Machines have made jobs obsolete for centuries. The spinning jenny replaced weavers, buttons displaced elevator operators, and the Internet drove travel agencies out of business.
With pioneering advances in technology, many jobs that weren’t considered ripe for automation suddenly are. Alongside a growing need for fewer people in the workspace due to COVID-19, robots could well be the answer. RS Components has used ONS and PWC Data to reveal how many jobs per sector are at risk of being taken by robots by 2030, a mere decade away. Could your job be at risk, or change due to AI?
The people most at risk of their jobs being taken over by robots are those who work in catering, as 54% of jobs in this industry are at risk. Within the catering and hospitality industry, tech has already had a huge impact with Digital POS (points of sale), online food ordering apps, as well as technology to order your food at the table without the hands of service staff. Some restaurants have gone a step further, including Spyce, a restaurant in Boston which replaced human cooks with robot chefs.

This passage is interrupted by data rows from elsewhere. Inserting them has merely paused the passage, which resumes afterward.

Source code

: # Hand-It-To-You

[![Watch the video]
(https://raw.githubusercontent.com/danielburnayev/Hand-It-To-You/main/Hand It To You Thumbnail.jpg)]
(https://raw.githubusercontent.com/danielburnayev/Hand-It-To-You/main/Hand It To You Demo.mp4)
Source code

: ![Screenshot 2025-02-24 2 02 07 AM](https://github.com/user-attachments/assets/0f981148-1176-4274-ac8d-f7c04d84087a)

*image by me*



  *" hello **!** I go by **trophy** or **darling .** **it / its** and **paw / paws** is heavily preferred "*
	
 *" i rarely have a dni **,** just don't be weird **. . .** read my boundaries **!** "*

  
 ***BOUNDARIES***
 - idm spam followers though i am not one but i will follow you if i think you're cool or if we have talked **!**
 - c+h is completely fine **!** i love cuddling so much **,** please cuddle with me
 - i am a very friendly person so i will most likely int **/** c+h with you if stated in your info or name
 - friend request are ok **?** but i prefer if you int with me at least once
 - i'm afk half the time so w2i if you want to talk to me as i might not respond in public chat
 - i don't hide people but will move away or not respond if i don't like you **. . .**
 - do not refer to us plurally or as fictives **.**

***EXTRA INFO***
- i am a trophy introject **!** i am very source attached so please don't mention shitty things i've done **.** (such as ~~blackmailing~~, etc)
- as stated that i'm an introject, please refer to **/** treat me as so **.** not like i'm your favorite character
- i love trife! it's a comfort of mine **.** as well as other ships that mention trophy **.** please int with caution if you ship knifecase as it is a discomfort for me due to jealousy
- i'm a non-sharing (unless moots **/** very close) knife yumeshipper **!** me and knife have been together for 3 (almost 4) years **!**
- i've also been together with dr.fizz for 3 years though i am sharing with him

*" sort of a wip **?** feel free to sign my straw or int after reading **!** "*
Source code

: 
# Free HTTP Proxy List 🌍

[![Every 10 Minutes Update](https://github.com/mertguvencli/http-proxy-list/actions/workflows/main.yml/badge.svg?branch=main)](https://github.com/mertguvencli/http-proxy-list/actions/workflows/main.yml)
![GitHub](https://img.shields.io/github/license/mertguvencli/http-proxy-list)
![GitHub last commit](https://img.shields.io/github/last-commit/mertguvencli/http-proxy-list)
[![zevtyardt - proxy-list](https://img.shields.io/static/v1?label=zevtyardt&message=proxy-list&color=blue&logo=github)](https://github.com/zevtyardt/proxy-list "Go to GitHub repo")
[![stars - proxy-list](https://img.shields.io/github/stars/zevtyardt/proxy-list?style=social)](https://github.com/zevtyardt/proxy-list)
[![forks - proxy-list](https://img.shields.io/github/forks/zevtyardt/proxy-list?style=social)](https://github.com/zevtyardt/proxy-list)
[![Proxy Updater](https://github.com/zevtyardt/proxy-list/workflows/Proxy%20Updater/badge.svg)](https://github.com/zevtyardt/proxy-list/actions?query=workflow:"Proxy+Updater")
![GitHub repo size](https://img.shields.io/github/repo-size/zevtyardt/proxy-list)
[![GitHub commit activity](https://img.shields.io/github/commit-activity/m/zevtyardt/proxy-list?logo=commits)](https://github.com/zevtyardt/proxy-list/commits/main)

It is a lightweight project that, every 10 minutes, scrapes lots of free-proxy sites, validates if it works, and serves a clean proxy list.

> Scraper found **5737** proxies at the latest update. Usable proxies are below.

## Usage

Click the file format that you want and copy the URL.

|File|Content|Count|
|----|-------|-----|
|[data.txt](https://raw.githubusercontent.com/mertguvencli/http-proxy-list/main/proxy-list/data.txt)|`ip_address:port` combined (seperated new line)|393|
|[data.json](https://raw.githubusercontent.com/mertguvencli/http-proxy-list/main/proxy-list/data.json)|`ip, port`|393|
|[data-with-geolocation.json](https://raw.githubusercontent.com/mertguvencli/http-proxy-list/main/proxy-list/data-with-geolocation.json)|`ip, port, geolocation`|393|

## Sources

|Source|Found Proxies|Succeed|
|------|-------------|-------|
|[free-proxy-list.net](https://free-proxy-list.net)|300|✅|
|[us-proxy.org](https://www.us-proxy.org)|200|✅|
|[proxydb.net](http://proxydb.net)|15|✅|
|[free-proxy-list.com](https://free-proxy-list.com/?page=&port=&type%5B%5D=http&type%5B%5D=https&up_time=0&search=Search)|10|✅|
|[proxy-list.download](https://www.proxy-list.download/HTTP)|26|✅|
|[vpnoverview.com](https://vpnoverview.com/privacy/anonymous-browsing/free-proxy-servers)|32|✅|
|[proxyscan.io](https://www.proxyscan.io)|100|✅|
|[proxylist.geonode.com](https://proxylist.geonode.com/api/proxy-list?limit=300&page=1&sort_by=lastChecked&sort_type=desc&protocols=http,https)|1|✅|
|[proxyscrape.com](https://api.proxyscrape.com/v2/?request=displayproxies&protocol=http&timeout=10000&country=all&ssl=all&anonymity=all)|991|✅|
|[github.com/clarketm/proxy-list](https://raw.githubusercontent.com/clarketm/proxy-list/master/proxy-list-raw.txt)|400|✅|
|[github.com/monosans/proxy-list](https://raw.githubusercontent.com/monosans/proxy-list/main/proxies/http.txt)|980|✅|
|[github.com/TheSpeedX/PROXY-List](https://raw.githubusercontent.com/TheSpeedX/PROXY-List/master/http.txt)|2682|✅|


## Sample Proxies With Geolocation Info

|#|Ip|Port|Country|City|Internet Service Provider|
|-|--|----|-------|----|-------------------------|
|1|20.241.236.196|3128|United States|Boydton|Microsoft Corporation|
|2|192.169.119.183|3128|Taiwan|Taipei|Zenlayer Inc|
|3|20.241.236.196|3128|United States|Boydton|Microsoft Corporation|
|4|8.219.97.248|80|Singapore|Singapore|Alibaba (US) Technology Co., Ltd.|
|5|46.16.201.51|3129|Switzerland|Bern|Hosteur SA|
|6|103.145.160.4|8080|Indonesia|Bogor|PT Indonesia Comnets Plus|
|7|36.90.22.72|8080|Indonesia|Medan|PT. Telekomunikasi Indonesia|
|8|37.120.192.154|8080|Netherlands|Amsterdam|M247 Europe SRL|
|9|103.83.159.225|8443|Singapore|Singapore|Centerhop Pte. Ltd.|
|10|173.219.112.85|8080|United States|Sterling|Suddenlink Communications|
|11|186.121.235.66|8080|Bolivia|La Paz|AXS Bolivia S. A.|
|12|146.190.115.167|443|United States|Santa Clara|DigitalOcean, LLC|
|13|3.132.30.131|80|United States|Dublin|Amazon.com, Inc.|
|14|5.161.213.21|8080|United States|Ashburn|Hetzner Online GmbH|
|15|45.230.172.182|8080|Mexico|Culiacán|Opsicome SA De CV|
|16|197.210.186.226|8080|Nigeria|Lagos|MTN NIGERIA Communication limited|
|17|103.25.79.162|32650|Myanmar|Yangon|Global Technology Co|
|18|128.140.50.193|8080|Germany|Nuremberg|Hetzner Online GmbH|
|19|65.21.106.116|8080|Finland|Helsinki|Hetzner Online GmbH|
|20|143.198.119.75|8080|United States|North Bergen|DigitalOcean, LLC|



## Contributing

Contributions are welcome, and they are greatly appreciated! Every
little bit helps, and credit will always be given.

Manufacturing is another industry where robots are expected to take over with 45% of roles within the industry at risk – that’s 1,170,000 potential jobs. Repetitive manual labour and routine tasks can be taught to fixed machines and mimicked easily, saving employers both time and money.
Other industries that could be affected in the next decade include construction, wholesale and retail as well as property housing and estate.
A sector where risk is lower for robots taking over roles is within law where only 24% of jobs are at risk. Although AI is able to automate some administrative tasks within law, AI isn’t set to replace lawyers anytime soon. A more realistic view would be to cut down the hours a lawyer may need to spend on tasks, but wouldn’t make them redundant entirely.
As many people lose jobs due to COVID-19, robots could be replacing roles quicker than ever, ensuring people’s safety rather than hurrying people back into offices and workplaces.
The future is not all doom and gloom. Automation is set to boost productivity to enable workers to focus on higher-value, more rewarding jobs; leaving repetitive and uncomplicated ones to the robots. An increase in sectors that are less easy to automate is also expected due to lower running costs. Wealth and spending will also be boosted by the initiation of AI seizing work. Also, there are just some things AI cannot learn so these jobs will be safe.